# Replacing Digitizer... any advice?



## cammiso94 (Jan 22, 2012)

I dropped my phone in its face, like a tard and cracked my digitizer. Here is a depiction of what the crack looks like: 








Any advice on replacing it would be great! Thanks!


----------



## DaRkL3AD3R (Aug 6, 2011)

Eek that's nasty.

Well you can go here and try to buy one, but I can't say I recommend it:

http://www.repairsuniverse.com/htc-thunderbolt-touch-screen-digitizer-replacement.html

It's not an easy process and unless you're very comfortable with ripping apart your phone and having to have to put it all back together again with extreme precision, it's a very daunting task that might not be best for you.
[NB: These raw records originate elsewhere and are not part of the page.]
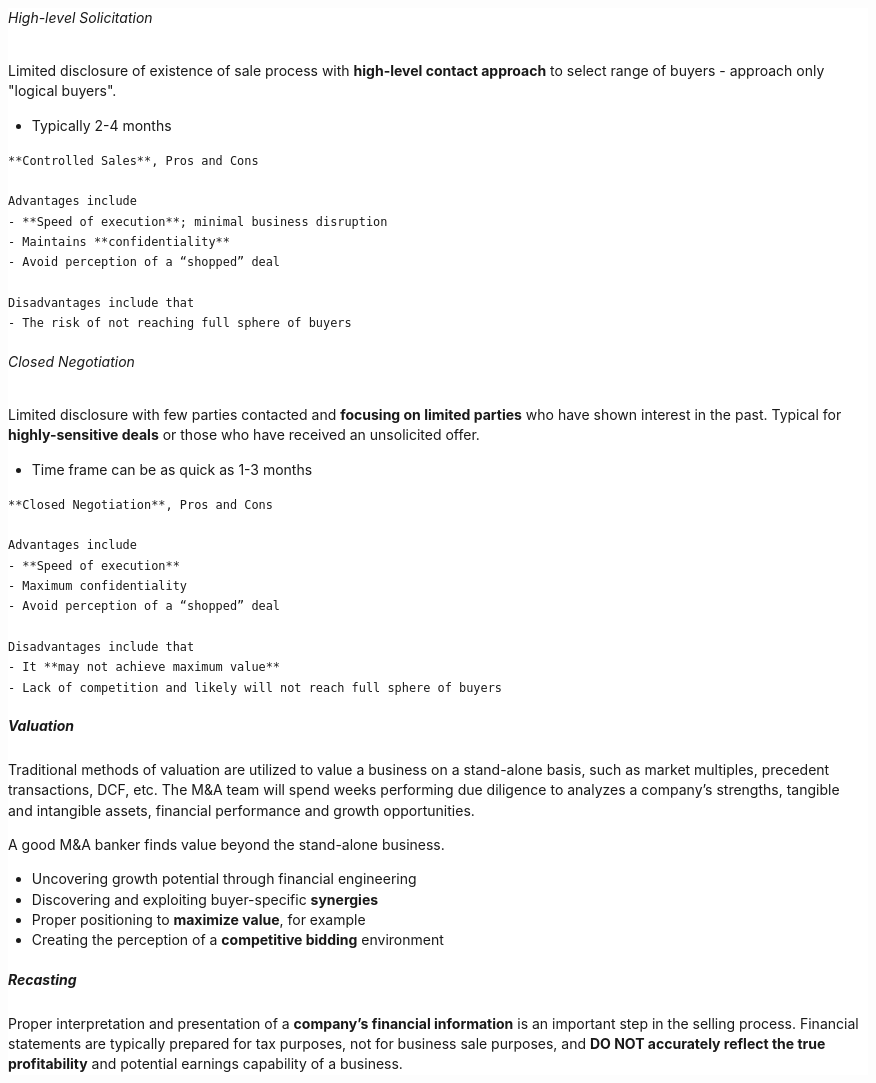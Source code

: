 ###### High-level Solicitation 
Limited disclosure of existence of sale process with **high-level contact approach** to select range of buyers - approach only "logical buyers". 
- Typically 2-4 months

```ad-summary
**Controlled Sales**, Pros and Cons

Advantages include
- **Speed of execution**; minimal business disruption
- Maintains **confidentiality**
- Avoid perception of a “shopped” deal

Disadvantages include that 
- The risk of not reaching full sphere of buyers
```

###### Closed Negotiation 
Limited disclosure with few parties contacted and **focusing on limited parties** who have shown interest in the past. Typical for **highly-sensitive deals** or those who have received an unsolicited offer.
- Time frame can be as quick as 1-3 months

```ad-summary
**Closed Negotiation**, Pros and Cons

Advantages include
- **Speed of execution**
- Maximum confidentiality
- Avoid perception of a “shopped” deal

Disadvantages include that 
- It **may not achieve maximum value**
- Lack of competition and likely will not reach full sphere of buyers
```

##### Valuation 
Traditional methods of valuation are utilized to value a business on a stand-alone basis, such as market multiples, precedent transactions, DCF, etc. The M&A team will spend weeks performing due diligence to analyzes a company’s strengths, tangible and intangible assets, financial performance and growth opportunities.

A good M&A banker finds value beyond the stand-alone business.
- Uncovering growth potential through financial engineering
- Discovering and exploiting buyer-specific **synergies**
- Proper positioning to **maximize value**, for example
- Creating the perception of a **competitive bidding** environment

##### Recasting 
Proper interpretation and presentation of a **company’s financial information** is an important step in the selling process. Financial statements are typically prepared for tax purposes, not for business sale purposes, and **DO NOT accurately reflect the true profitability** and potential earnings capability of a business.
But if you're used to this sort of thing, go for it. $40~ vs a full phone replacement, not too bad.


----------



## sk3litor (Oct 3, 2011)

Just watch as many you tube videos as you can. I believe the screen and diditizer are like 80 bucks. Just take time and be careful, or unroot and see if you can have it replaced?


----------



## sk3litor (Oct 3, 2011)

Oops I stand corrected


----------



## TNScrambler (Nov 25, 2011)

I just replaced the whole digitizer/lcd screen assembly on a tbolt for my father in law and it wasn't too bad....I bought the whole pre-assembled unit off Amazon for $55, and watched some youtube videos, including while I did the job, watching, and pausing, watching and pausing....all in all it went pretty smooth, would have been better with better tools, but it went fine and works great.

I've been told that you can just replace the digitizer but that for ease of replacement and overall longevity its better to replace both as one unit.


----------



## Dark Jedi (Nov 3, 2011)

Yeah take your time. If stuck ask questions. Don't go in to it half cocked. Alcohol isn't your friend on this one LOL.

Sent from my ADR6400L using Tapatalk 2 Beta-5


----------



## cammiso94 (Jan 22, 2012)

I have some experience with taking things apart, for example my OG droid which looks easier than the bolt, I had to replace the LCD not the digitizer but had to end up replacing the entire phone because I dropped it again. Its just the adhesive that I'm worried about now, what if the screen falls out in my pocket?


----------



## hotelmrrsn (Jul 11, 2011)

avoid repair universe at all cost. I bought a digitizer and lcd from them, got the wrong part the first time, they forced me to pay shipping to send back their mistake, would not replace it with the correct part until they got the wrong one back first and trying to get the refund worked out was a two month long nightmare.

The process itself wasn't TOO bad, but i did have excessive soft key light bleed at the bottom of my screen when i was done. .

Sent from my iPad using Tapatalk


----------



## yarly (Jun 22, 2011)

Try to find a lcd + digitizer already put together. It'll cost a bit more but save you the risk of destroying your replacement and the time to put it together. You can find them on ebay.


----------